Lihat ke Halaman Asli

Farhan Fauzy

Mahasiswa Unsoed

Diplomasi Era Soekarno dan Perjuangan Diplomasi Pengakuan Kemerdekaan Indonesia

Diperbarui: 18 Oktober 2021   00:08

Kompasiana adalah platform blog. Konten ini menjadi tanggung jawab bloger dan tidak mewakili pandangan redaksi Kompas.

Ilmu Sosbud dan Agama. Sumber ilustrasi: PEXELS

Diplomasi Era Soekarno dan Perjuangan Diplomasi Pengakuan Kemerdekaan Indonesia

Setelah Ir.Soekarno bersama Moh.Hatta telah membawa bangsa Indonesia kepada era baru dimulai dengan memprolamasikan kemerdekaan Indonesia pada 17 Agustus 1945. 

Sebagai sebuah negara yang baru merdeka dari penjajahan, tentunya dibutuhkan pengakuan dari negara lain dan dunia internasional bahwa Indonesia telah siap untuk berdiri sebagai sebuah negara dan juga untuk menjadi sebuah anggota dari sistem internasional. 

Namun, Belanda tetap ingin menjajah Indonesia kembali dan melakukan berbagai cara untuk mengahalangi kemerdekaan yang ingin dicapai oleh Indonesia pada panggung Internasional. 

Pada saat itu, Indonesia dihadapkan dengan situasi yang dilematis, dimana golongan kiri menginginkan Indonesia bergabung dengan komunis yang anti-barat dengan tujuan untuk memperkuat perlawanan terhadap Belanda yang merupakan anggota blok barat. Namun pemimpin nasionalis seperti Moh.Hatta dan Sutan Sjahrir tidak ingin Indonesia dikuasai oleh komunis. 

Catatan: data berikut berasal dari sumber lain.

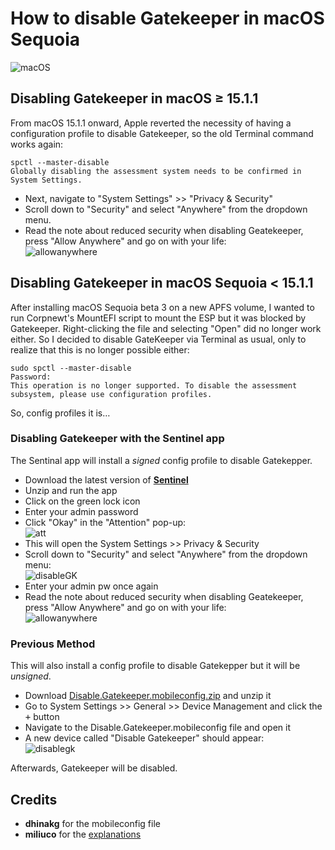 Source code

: # How to disable Gatekeeper in macOS Sequoia

![macOS](https://img.shields.io/badge/Supported_macOS:-≤15.3-white.svg)

## Disabling Gatekeeper in macOS ≥ 15.1.1

From macOS 15.1.1 onward, Apple reverted the necessity of having a configuration profile to disable Gatekeeper, so the old Terminal command works again:

``` shell
spctl --master-disable
Globally disabling the assessment system needs to be confirmed in System Settings.
```

- Next, navigate to "System Settings" >> "Privacy & Security"
- Scroll down to "Security" and select "Anywhere" from the dropdown menu.
- Read the note about reduced security when disabling Geatekeeper, press "Allow Anywhere" and go on with your life:<br>![allowanywhere](https://github.com/user-attachments/assets/74d752aa-65a8-411a-b234-2746da424f55)

## Disabling Gatekeeper in macOS Sequoia < 15.1.1

After installing macOS Sequoia beta 3 on a new APFS volume, I wanted to run Corpnewt's MountEFI script to mount the ESP but it was blocked by Gatekeeper. Right-clicking the file and selecting "Open" did no longer work either. So I decided to disable GateKeeper via Terminal as usual, only to realize that this is no longer possible either:

```shell
sudo spctl --master-disable
Password:
This operation is no longer supported. To disable the assessment subsystem, please use configuration profiles.
```

So, config profiles it is… 

### Disabling Gatekeeper with the Sentinel app 

The Sentinal app will install a _signed_ config profile to disable Gatekepper.

- Download the latest version of [**Sentinel**](https://github.com/alienator88/Sentinel/releases)
- Unzip and run the app
- Click on the green lock icon
- Enter your admin password
- Click "Okay" in the "Attention" pop-up:<br>![att](https://github.com/user-attachments/assets/9c66a4c7-693f-4eab-9aa6-47ae5c1f5fe7)
- This will open the System Settings >> Privacy & Security
- Scroll down to "Security" and select "Anywhere" from the dropdown menu:<br>![disableGK](https://github.com/user-attachments/assets/16ac2a51-1207-4f7e-b68a-4dbe11291d22)
- Enter your admin pw once again
- Read the note about reduced security when disabling Geatekeeper, press "Allow Anywhere" and go on with your life:<br>![allowanywhere](https://github.com/user-attachments/assets/74d752aa-65a8-411a-b234-2746da424f55)

### Previous Method

This will also install a config profile to disable Gatekepper but it will be _unsigned_.

- Download [Disable.Gatekeeper.mobileconfig.zip](https://github.com/5T33Z0/OC-Little-Translated/blob/main/14_OCLP_Wintel/Guides/files/Disable.Gatekeeper.mobileconfig.zip) and unzip it
- Go to System Settings >> General >> Device Management and click the <kbd>+</kbd> button
- Navigate to the Disable.Gatekeeper.mobileconfig file and open it
- A new device called "Disable Gatekeeper" should appear:<br>![disablegk](https://github.com/user-attachments/assets/b76ed1c1-77d5-47d7-97f5-622ccf724451)

Afterwards, Gatekeeper will be disabled.

## Credits

- **dhinakg** for the mobileconfig file
- **miliuco** for the [explanations](https://www.insanelymac.com/forum/topic/359530-pre-release-macos-sequoia/?do=findComment&comment=2823334)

Oleh karena itu, Indonesia kemudian mengambil jalan tengah yaitu dengan bersikap netral  dan tidak memihak blok manapun. Hal ini dikarenakan Indonesia berusaha untuk tetap konsisten dengan prinsip kemanusiaan yang adil dan beradab, prinsip yang menjunjung tinggi kemerdekaan sebagai hak setiap bangsa dan juga prinsip yang menekankan eksistensi kedamaian secara aktif seperti yang tertera dalam Undang-Undang Dasar 1945 Alinea ke-empat yang berbunyi "ikut melaksanakan ketertiban dunia yang berdasarakan kemerdekaan, perdamaian abadi, dan keadilan sosial".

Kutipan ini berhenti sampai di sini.